RECORDS FOR THIS EXERCISE -
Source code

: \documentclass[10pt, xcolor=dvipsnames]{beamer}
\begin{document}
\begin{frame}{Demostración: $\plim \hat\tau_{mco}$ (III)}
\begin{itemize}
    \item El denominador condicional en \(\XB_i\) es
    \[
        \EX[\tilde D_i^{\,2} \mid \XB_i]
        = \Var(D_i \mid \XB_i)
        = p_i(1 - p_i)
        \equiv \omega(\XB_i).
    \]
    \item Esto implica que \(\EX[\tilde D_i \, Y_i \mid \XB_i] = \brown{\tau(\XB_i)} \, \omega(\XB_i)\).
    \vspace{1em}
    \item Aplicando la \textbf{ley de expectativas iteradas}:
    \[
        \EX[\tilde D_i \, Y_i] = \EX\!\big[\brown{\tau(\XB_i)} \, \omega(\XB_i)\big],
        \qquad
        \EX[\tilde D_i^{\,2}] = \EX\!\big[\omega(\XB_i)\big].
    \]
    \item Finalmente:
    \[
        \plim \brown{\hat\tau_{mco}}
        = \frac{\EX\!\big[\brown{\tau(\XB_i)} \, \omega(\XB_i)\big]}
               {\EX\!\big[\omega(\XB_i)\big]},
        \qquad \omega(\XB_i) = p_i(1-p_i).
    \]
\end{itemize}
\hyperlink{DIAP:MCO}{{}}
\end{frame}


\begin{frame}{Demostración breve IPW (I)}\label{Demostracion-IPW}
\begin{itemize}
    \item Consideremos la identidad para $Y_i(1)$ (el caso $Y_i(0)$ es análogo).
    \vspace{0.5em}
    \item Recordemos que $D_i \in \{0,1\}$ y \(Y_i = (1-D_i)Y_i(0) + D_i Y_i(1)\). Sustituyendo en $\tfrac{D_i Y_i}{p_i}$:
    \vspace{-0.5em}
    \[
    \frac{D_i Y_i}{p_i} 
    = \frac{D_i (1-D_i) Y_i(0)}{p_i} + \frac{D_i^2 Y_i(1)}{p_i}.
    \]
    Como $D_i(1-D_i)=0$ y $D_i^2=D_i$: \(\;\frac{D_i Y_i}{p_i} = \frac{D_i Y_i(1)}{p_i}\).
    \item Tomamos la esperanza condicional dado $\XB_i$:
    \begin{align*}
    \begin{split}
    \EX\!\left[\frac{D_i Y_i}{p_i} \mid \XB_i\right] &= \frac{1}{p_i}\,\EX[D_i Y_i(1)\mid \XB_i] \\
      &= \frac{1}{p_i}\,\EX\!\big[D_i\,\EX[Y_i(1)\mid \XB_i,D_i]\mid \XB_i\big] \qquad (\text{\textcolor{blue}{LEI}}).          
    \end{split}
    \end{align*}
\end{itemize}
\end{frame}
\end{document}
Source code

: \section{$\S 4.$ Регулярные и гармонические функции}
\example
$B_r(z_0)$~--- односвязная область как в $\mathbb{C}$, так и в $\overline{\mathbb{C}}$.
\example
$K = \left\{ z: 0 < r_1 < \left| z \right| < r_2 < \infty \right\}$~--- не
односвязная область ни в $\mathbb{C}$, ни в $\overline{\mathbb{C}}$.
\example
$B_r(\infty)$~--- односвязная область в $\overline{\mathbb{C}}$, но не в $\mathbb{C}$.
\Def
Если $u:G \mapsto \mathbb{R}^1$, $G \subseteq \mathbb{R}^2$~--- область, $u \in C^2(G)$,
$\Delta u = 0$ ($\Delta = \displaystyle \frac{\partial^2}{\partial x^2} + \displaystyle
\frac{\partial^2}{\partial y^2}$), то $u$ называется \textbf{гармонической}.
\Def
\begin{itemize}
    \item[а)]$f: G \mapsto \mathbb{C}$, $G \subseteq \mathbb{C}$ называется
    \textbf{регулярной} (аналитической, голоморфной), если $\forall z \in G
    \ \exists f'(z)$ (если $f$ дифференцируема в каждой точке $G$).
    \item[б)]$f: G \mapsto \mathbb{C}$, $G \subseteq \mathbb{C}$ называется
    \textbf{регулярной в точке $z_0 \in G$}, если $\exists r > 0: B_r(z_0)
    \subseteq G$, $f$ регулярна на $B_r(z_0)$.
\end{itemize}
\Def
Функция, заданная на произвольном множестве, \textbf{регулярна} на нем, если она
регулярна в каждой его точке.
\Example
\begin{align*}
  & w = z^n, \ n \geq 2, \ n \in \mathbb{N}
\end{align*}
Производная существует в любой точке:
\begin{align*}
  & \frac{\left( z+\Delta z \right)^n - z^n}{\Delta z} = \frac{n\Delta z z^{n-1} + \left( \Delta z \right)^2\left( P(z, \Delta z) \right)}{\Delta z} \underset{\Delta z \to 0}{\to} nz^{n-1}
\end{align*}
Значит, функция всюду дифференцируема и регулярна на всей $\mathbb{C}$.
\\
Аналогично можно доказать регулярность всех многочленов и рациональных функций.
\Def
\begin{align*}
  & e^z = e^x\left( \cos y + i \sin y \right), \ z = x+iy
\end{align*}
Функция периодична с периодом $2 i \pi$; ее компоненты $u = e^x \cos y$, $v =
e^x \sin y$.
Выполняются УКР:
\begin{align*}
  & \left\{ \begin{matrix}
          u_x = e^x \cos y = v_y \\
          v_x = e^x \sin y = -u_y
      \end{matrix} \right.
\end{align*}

WORK REQUIRED -
Repeat the data above. Change nothing.

EXPECTED ANSWER -
Source code

: \documentclass[10pt, xcolor=dvipsnames]{beamer}
\begin{document}
\begin{frame}{Demostración: $\plim \hat\tau_{mco}$ (III)}
\begin{itemize}
    \item El denominador condicional en \(\XB_i\) es
    \[
        \EX[\tilde D_i^{\,2} \mid \XB_i]
        = \Var(D_i \mid \XB_i)
        = p_i(1 - p_i)
        \equiv \omega(\XB_i).
    \]
    \item Esto implica que \(\EX[\tilde D_i \, Y_i \mid \XB_i] = \brown{\tau(\XB_i)} \, \omega(\XB_i)\).
    \vspace{1em}
    \item Aplicando la \textbf{ley de expectativas iteradas}:
    \[
        \EX[\tilde D_i \, Y_i] = \EX\!\big[\brown{\tau(\XB_i)} \, \omega(\XB_i)\big],
        \qquad
        \EX[\tilde D_i^{\,2}] = \EX\!\big[\omega(\XB_i)\big].
    \]
    \item Finalmente:
    \[
        \plim \brown{\hat\tau_{mco}}
        = \frac{\EX\!\big[\brown{\tau(\XB_i)} \, \omega(\XB_i)\big]}
               {\EX\!\big[\omega(\XB_i)\big]},
        \qquad \omega(\XB_i) = p_i(1-p_i).
    \]
\end{itemize}
\hyperlink{DIAP:MCO}{{}}
\end{frame}


\begin{frame}{Demostración breve IPW (I)}\label{Demostracion-IPW}
\begin{itemize}
    \item Consideremos la identidad para $Y_i(1)$ (el caso $Y_i(0)$ es análogo).
    \vspace{0.5em}
    \item Recordemos que $D_i \in \{0,1\}$ y \(Y_i = (1-D_i)Y_i(0) + D_i Y_i(1)\). Sustituyendo en $\tfrac{D_i Y_i}{p_i}$:
    \vspace{-0.5em}
    \[
    \frac{D_i Y_i}{p_i} 
    = \frac{D_i (1-D_i) Y_i(0)}{p_i} + \frac{D_i^2 Y_i(1)}{p_i}.
    \]
    Como $D_i(1-D_i)=0$ y $D_i^2=D_i$: \(\;\frac{D_i Y_i}{p_i} = \frac{D_i Y_i(1)}{p_i}\).
    \item Tomamos la esperanza condicional dado $\XB_i$:
    \begin{align*}
    \begin{split}
    \EX\!\left[\frac{D_i Y_i}{p_i} \mid \XB_i\right] &= \frac{1}{p_i}\,\EX[D_i Y_i(1)\mid \XB_i] \\
      &= \frac{1}{p_i}\,\EX\!\big[D_i\,\EX[Y_i(1)\mid \XB_i,D_i]\mid \XB_i\big] \qquad (\text{\textcolor{blue}{LEI}}).          
    \end{split}
    \end{align*}
\end{itemize}
\end{frame}
\end{document}
Source code

: \section{$\S 4.$ Регулярные и гармонические функции}
\example
$B_r(z_0)$~--- односвязная область как в $\mathbb{C}$, так и в $\overline{\mathbb{C}}$.
\example
$K = \left\{ z: 0 < r_1 < \left| z \right| < r_2 < \infty \right\}$~--- не
односвязная область ни в $\mathbb{C}$, ни в $\overline{\mathbb{C}}$.
\example
$B_r(\infty)$~--- односвязная область в $\overline{\mathbb{C}}$, но не в $\mathbb{C}$.
\Def
Если $u:G \mapsto \mathbb{R}^1$, $G \subseteq \mathbb{R}^2$~--- область, $u \in C^2(G)$,
$\Delta u = 0$ ($\Delta = \displaystyle \frac{\partial^2}{\partial x^2} + \displaystyle
\frac{\partial^2}{\partial y^2}$), то $u$ называется \textbf{гармонической}.
\Def
\begin{itemize}
    \item[а)]$f: G \mapsto \mathbb{C}$, $G \subseteq \mathbb{C}$ называется
    \textbf{регулярной} (аналитической, голоморфной), если $\forall z \in G
    \ \exists f'(z)$ (если $f$ дифференцируема в каждой точке $G$).
    \item[б)]$f: G \mapsto \mathbb{C}$, $G \subseteq \mathbb{C}$ называется
    \textbf{регулярной в точке $z_0 \in G$}, если $\exists r > 0: B_r(z_0)
    \subseteq G$, $f$ регулярна на $B_r(z_0)$.
\end{itemize}
\Def
Функция, заданная на произвольном множестве, \textbf{регулярна} на нем, если она
регулярна в каждой его точке.
\Example
\begin{align*}
  & w = z^n, \ n \geq 2, \ n \in \mathbb{N}
\end{align*}
Производная существует в любой точке:
\begin{align*}
  & \frac{\left( z+\Delta z \right)^n - z^n}{\Delta z} = \frac{n\Delta z z^{n-1} + \left( \Delta z \right)^2\left( P(z, \Delta z) \right)}{\Delta z} \underset{\Delta z \to 0}{\to} nz^{n-1}
\end{align*}
Значит, функция всюду дифференцируема и регулярна на всей $\mathbb{C}$.
\\
Аналогично можно доказать регулярность всех многочленов и рациональных функций.
\Def
\begin{align*}
  & e^z = e^x\left( \cos y + i \sin y \right), \ z = x+iy
\end{align*}
Функция периодична с периодом $2 i \pi$; ее компоненты $u = e^x \cos y$, $v =
e^x \sin y$.
Выполняются УКР:
\begin{align*}
  & \left\{ \begin{matrix}
          u_x = e^x \cos y = v_y \\
          v_x = e^x \sin y = -u_y
      \end{matrix} \right.
\end{align*}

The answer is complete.